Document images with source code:
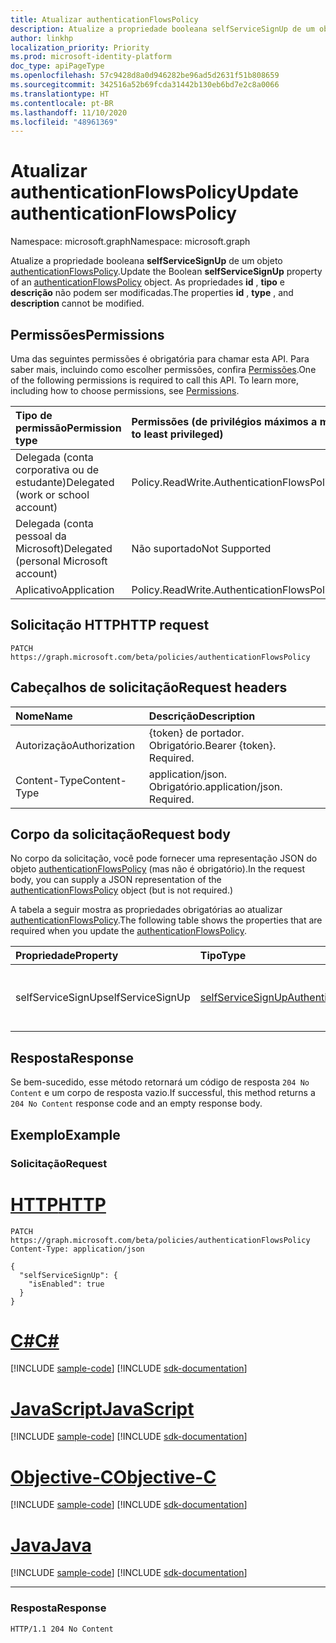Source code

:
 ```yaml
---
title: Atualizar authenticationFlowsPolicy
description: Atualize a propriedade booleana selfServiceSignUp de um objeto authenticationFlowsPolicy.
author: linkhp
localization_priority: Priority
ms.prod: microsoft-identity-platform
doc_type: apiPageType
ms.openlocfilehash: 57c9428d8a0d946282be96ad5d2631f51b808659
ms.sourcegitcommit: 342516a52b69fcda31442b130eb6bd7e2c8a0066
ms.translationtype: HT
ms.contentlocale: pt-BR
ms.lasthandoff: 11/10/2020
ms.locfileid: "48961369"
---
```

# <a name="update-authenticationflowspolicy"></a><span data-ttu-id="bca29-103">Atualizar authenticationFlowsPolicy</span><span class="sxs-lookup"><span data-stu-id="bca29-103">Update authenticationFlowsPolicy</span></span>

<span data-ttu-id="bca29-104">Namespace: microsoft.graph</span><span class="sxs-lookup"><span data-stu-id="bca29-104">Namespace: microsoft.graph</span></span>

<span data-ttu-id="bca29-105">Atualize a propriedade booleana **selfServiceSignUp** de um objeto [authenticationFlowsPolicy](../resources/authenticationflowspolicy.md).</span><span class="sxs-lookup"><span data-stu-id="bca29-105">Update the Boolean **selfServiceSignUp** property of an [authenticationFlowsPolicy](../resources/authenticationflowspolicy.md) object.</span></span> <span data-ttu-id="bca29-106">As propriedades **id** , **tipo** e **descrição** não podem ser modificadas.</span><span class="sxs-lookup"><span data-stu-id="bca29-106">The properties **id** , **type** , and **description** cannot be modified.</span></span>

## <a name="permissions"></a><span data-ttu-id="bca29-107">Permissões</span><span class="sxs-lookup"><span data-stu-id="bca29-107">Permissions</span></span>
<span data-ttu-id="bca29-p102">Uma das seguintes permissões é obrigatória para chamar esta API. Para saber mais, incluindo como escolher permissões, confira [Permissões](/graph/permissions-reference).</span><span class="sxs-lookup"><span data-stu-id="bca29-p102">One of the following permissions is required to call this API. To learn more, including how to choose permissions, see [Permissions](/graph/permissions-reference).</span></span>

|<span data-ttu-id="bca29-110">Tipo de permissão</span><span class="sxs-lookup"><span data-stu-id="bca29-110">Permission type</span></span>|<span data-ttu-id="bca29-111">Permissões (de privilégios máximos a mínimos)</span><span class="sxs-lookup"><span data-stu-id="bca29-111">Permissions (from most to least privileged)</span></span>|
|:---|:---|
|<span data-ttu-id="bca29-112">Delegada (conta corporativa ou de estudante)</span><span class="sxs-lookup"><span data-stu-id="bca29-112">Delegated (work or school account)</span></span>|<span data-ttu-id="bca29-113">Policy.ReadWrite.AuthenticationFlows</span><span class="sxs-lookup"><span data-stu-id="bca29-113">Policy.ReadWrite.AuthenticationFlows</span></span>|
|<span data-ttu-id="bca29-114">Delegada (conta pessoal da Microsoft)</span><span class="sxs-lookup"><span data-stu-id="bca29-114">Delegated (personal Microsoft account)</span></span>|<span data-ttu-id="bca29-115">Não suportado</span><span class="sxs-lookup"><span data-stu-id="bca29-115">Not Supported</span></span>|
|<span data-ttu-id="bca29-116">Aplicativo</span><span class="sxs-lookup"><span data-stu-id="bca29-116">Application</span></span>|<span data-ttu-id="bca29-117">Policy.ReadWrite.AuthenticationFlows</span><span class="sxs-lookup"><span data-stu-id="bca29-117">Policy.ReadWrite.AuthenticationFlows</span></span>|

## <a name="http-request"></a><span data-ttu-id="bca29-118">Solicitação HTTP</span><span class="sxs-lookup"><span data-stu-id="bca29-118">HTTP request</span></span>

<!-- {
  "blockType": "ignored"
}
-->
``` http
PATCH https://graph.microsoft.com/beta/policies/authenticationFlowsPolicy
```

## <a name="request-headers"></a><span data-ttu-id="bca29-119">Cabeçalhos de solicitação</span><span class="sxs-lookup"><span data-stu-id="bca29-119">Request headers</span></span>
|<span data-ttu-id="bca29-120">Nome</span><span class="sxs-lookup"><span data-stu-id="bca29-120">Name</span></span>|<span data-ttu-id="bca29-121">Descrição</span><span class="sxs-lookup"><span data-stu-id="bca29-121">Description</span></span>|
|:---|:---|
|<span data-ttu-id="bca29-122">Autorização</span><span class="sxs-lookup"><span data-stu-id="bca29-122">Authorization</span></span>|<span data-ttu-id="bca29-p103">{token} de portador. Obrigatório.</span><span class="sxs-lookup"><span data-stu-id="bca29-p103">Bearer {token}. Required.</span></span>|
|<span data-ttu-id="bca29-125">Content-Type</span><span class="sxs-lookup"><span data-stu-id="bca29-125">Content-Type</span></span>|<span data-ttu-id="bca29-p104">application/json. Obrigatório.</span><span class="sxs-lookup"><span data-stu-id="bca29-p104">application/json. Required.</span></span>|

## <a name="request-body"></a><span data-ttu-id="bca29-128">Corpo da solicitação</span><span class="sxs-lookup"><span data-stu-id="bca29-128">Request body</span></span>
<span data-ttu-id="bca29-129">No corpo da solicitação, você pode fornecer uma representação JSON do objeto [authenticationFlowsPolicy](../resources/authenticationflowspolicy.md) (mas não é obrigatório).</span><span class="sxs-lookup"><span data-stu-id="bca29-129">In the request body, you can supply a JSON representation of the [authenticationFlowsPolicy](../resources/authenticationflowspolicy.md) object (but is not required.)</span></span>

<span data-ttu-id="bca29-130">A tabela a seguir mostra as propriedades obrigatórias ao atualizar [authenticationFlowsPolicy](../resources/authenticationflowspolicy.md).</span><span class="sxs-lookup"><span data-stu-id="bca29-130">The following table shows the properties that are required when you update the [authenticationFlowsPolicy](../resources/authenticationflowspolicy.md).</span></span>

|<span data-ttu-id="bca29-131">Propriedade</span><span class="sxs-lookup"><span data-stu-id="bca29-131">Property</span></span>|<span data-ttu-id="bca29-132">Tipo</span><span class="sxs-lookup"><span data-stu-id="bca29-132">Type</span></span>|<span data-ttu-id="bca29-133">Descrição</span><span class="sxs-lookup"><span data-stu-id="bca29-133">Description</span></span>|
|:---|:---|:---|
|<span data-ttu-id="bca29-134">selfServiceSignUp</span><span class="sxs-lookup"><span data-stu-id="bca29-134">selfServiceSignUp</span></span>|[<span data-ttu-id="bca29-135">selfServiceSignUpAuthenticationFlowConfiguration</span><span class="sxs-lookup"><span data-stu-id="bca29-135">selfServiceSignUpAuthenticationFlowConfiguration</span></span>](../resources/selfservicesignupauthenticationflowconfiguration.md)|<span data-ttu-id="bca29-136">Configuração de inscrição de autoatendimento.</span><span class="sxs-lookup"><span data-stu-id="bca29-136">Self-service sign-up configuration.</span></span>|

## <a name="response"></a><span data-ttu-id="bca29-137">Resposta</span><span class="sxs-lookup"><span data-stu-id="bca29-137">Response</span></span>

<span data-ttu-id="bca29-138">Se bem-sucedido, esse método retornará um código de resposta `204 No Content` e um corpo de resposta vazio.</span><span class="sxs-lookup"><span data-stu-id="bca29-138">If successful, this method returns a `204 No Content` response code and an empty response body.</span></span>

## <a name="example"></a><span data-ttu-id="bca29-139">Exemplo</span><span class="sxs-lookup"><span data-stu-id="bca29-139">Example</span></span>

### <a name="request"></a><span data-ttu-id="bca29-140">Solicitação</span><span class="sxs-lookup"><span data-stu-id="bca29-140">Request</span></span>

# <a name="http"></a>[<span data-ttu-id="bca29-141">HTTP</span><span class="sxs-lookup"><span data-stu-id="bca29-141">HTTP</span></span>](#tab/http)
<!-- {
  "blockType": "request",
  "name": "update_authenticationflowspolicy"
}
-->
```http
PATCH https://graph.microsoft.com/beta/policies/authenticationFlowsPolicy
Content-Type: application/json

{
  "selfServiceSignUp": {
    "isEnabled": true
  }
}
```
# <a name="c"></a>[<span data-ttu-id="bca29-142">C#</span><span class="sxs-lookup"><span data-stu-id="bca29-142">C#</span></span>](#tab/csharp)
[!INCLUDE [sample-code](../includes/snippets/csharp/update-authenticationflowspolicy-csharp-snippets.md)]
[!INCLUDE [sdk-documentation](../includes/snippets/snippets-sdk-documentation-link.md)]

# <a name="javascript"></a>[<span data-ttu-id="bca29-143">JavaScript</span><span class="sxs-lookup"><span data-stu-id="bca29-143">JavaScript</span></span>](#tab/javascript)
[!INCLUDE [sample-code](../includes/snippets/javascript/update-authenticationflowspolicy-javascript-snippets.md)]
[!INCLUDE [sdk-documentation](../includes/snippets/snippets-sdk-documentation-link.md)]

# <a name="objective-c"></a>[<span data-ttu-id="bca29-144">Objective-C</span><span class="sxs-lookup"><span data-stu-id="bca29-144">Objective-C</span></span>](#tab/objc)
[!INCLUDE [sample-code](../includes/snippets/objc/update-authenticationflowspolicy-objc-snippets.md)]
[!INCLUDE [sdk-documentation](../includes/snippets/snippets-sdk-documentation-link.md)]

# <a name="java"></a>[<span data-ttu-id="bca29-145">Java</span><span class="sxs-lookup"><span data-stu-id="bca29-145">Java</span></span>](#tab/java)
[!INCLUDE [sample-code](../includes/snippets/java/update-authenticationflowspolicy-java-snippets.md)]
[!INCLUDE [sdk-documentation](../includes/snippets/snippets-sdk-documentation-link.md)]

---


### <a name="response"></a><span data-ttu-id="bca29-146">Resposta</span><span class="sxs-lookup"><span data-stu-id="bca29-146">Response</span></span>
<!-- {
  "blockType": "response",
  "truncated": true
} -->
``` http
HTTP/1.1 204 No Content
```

- DIRECTIONS FOR THIS TASK -
Scan the lines above, and whenever one holds the string "blockType", copy it.

- SOLUTION FOR THIS PROBLEM -
  "blockType": "ignored"
  "blockType": "request",
  "blockType": "response",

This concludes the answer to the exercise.